The Activist said...
This comment has been removed by the author.
The Activist said...

Hmmmmmmmmmmm, like I said b4 my focus is on violence against women in this post because if you take the statistic around Nigeria, you will see that the reasons why women are being abused have nothing to do with not respecting their husbands or defiling their beds. I have seen cases of normal misunderstanding turning into the woman being killed.

Let me quickly go back to the point u raised. Much is expected of women because the society has forgotten that she is vulnerable too and that she is capable of making mistakes like everyone else. So, the society has made a terrible mistake in expecting too much from the woman!!!

I still don’t agree with you that women shd be abused cos she cheats or cos she disrespect her husband because for u to say so means you can do that to ur woman if she did the above. Whatever happens to parting ways? You even mentioned that yourself that if a woman is disrespected by her husband, she shd leave him, so why must he abuse her, why can’t he too quit the relationship? And again, if you are saying yes, many women forgave their husbands for cheating on them, for bringing other women into their homes. So, you would say they deserved to be beating by their wives for such an act?

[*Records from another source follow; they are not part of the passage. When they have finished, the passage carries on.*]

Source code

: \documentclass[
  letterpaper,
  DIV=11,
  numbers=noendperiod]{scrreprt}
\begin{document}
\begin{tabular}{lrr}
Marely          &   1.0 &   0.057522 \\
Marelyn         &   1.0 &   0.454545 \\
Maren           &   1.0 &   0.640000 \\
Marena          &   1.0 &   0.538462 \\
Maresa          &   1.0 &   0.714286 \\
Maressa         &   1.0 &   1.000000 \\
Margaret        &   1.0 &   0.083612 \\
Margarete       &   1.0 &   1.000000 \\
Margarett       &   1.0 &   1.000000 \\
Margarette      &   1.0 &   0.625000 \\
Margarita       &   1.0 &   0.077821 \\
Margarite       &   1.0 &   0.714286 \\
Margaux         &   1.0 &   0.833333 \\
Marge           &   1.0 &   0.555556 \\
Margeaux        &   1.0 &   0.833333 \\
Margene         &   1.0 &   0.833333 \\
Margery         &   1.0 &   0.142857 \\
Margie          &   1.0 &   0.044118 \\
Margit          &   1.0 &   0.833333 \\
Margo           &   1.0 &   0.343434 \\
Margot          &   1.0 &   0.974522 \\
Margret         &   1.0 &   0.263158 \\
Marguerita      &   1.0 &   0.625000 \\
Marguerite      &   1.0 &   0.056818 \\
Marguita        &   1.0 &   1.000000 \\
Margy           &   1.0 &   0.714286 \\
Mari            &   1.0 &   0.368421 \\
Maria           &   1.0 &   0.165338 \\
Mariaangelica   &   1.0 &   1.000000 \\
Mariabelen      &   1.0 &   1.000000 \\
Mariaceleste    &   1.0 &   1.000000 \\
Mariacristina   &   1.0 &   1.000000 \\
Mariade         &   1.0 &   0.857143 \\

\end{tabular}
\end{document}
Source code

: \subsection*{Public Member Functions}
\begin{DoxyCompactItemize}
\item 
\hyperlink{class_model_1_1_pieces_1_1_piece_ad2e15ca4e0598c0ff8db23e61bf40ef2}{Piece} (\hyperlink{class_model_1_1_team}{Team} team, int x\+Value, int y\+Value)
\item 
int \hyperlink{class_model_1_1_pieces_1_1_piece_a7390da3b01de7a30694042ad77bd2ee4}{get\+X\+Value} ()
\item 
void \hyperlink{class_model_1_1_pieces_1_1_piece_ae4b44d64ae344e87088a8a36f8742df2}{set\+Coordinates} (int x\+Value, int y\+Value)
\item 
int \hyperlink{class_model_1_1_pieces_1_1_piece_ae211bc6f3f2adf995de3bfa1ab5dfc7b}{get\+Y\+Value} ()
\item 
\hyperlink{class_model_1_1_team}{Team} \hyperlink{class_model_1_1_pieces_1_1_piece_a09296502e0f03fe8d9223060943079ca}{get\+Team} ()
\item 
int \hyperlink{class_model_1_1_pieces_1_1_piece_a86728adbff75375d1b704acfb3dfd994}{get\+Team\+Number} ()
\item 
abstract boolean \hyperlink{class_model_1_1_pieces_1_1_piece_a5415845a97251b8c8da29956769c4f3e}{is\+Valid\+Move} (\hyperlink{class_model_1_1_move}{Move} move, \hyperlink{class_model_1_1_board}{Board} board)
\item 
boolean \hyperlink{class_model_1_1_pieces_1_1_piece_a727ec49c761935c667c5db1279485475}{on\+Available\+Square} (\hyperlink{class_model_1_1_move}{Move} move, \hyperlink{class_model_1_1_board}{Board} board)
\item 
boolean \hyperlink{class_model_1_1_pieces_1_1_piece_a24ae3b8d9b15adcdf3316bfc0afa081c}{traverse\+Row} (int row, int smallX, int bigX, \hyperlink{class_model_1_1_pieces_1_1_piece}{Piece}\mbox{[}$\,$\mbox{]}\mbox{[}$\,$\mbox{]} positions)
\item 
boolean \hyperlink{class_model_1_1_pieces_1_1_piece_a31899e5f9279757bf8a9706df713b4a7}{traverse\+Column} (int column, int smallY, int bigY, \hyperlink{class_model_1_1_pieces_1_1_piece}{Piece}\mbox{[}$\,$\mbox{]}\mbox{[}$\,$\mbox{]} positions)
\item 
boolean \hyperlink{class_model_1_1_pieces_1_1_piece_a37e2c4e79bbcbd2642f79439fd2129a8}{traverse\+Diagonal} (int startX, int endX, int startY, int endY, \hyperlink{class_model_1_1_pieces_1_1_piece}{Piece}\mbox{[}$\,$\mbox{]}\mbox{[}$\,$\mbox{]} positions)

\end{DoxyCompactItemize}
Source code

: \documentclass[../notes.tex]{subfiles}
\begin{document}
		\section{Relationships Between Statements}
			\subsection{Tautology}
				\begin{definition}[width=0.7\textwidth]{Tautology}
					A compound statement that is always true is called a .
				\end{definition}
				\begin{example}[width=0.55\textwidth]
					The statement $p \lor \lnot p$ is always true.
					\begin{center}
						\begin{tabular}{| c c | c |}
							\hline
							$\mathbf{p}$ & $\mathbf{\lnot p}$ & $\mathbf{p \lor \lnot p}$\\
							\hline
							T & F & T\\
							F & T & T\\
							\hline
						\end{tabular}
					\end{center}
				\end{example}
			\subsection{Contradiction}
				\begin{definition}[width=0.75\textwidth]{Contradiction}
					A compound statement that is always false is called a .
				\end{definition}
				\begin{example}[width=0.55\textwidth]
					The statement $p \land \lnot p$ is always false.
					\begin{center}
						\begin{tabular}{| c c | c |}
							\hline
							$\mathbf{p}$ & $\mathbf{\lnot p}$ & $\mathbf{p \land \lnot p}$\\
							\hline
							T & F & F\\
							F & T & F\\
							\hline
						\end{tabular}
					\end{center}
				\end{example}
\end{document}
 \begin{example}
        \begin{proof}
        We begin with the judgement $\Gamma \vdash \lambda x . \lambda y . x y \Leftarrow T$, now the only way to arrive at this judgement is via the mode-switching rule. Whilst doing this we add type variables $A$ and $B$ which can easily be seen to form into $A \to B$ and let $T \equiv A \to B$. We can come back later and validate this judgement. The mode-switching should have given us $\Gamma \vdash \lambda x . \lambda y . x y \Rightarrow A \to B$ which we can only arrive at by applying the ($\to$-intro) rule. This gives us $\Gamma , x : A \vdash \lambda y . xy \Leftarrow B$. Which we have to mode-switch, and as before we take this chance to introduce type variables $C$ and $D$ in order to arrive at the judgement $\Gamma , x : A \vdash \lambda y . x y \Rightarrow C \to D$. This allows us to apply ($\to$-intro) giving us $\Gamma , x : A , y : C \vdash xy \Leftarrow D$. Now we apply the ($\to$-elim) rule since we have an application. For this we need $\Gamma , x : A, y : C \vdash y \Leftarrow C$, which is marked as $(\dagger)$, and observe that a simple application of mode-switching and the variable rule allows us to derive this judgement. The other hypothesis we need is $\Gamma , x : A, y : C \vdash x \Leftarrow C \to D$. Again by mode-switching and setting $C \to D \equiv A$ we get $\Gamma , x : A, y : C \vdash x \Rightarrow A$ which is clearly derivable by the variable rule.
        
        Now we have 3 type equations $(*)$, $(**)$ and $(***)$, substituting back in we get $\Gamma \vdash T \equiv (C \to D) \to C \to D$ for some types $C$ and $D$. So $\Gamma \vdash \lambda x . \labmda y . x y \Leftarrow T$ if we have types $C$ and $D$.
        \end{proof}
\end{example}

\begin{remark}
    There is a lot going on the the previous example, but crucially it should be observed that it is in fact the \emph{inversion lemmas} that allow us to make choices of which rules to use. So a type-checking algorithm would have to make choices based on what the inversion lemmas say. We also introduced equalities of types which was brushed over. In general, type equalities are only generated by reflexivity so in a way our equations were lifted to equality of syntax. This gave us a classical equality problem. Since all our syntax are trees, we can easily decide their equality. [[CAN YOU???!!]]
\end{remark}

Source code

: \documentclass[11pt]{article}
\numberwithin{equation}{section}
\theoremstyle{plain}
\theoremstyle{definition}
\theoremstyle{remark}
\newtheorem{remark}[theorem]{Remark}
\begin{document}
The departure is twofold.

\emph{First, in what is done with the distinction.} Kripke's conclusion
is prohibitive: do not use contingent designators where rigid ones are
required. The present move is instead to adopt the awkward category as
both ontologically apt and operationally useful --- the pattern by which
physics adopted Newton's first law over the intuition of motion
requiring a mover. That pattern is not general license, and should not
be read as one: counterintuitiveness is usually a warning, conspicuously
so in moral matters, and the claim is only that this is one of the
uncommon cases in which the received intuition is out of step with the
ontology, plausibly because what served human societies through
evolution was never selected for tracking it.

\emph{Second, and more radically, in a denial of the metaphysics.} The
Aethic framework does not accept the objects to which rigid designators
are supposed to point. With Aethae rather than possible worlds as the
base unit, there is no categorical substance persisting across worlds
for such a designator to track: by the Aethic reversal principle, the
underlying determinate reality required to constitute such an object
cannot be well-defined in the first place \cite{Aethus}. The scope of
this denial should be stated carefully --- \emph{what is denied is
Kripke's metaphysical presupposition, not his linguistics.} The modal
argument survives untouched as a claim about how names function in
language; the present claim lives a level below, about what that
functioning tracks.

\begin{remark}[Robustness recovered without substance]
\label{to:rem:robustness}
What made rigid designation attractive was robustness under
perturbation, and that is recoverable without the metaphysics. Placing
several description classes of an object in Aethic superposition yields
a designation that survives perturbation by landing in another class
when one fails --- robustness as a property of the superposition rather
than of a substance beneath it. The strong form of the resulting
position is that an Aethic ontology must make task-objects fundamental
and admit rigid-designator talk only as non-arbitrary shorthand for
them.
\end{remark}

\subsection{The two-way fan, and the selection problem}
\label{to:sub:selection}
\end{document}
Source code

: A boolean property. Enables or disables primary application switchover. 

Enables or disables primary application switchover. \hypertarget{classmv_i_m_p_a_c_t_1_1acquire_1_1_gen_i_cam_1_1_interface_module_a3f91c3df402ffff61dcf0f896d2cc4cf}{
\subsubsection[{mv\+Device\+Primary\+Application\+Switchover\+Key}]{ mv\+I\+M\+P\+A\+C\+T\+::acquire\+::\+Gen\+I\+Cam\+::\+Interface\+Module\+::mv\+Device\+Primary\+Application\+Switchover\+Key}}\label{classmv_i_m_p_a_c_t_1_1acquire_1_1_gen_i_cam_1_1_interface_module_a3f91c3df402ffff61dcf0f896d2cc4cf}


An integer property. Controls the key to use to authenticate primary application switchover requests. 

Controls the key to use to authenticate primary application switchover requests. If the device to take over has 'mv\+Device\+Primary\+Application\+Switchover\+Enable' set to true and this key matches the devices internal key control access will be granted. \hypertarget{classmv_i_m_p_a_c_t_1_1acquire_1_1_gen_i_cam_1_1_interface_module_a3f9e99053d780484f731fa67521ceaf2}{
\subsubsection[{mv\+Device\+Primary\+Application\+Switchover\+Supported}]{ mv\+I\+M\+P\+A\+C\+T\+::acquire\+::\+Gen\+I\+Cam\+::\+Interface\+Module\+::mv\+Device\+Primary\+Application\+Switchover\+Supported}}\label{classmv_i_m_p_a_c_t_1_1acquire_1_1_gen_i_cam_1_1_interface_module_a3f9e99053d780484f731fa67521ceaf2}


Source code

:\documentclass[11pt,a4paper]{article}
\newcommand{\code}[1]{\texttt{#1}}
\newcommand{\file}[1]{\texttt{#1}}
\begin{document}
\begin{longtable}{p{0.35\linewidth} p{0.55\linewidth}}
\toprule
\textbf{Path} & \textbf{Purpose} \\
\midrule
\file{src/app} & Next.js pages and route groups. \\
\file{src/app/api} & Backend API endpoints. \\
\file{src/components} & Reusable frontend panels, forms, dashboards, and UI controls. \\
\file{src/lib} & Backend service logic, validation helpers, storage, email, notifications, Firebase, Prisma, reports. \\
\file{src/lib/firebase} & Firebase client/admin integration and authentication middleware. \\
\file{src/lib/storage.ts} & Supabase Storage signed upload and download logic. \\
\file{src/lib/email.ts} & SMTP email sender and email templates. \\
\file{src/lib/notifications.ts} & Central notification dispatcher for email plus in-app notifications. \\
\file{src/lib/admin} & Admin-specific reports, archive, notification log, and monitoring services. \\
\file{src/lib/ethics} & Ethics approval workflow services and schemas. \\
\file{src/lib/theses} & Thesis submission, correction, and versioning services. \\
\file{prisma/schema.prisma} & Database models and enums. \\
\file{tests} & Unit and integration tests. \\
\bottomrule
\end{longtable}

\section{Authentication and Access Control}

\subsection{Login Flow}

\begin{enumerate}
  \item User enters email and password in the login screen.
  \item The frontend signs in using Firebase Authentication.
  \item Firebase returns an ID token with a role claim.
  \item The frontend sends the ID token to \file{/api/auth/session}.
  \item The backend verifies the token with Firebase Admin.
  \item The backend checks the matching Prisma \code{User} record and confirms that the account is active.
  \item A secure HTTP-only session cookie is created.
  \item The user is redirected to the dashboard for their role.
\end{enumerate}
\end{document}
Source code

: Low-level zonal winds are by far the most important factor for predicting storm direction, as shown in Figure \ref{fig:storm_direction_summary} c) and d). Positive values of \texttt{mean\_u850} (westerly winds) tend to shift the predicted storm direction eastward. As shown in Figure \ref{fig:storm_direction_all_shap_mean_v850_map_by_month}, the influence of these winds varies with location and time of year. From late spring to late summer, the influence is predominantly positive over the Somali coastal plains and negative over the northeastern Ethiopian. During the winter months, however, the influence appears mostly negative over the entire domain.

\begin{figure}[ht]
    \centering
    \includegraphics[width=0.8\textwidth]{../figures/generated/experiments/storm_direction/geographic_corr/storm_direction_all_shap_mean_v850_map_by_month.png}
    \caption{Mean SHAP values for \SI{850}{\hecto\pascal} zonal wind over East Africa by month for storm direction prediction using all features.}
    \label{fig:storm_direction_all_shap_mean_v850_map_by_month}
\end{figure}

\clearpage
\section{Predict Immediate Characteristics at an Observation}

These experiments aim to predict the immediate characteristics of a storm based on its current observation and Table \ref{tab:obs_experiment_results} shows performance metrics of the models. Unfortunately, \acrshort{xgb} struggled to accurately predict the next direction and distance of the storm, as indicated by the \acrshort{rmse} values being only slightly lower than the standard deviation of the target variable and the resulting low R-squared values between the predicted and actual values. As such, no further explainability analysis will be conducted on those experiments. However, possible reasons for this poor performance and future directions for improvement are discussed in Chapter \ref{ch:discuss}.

I think I gave you this case senerio or if I have not, let me get back to it. A woman was badly injured in her home cos she challenged her husband for bringing another woman into their bed. What do you call that?

This society of ours is one sided and that is my point, they always feel, a man can get away with anything while a woman can’t. I refuse to succumb to that believe. If my hubby cheat, I am sure a lot of people will expect me to forgive him and not do anything but if I happen to do same, they will now remember I am his crown? That is called double standard in my own opinion and is that what you are rooting for my brova?

BTW, did u read the other comments on this post? If u take a moment u wld see that some of the women abused didnt cheat on thier spouses

Jinta said...

i'll begin from your last comment.

yes, i did read the other comments and yes, i do know that a lot of women are abused for no reason. i acknowledge that fact. i declare that it is wrong and abominable. i, however, insist that it does not diminish the fact that men are also abused.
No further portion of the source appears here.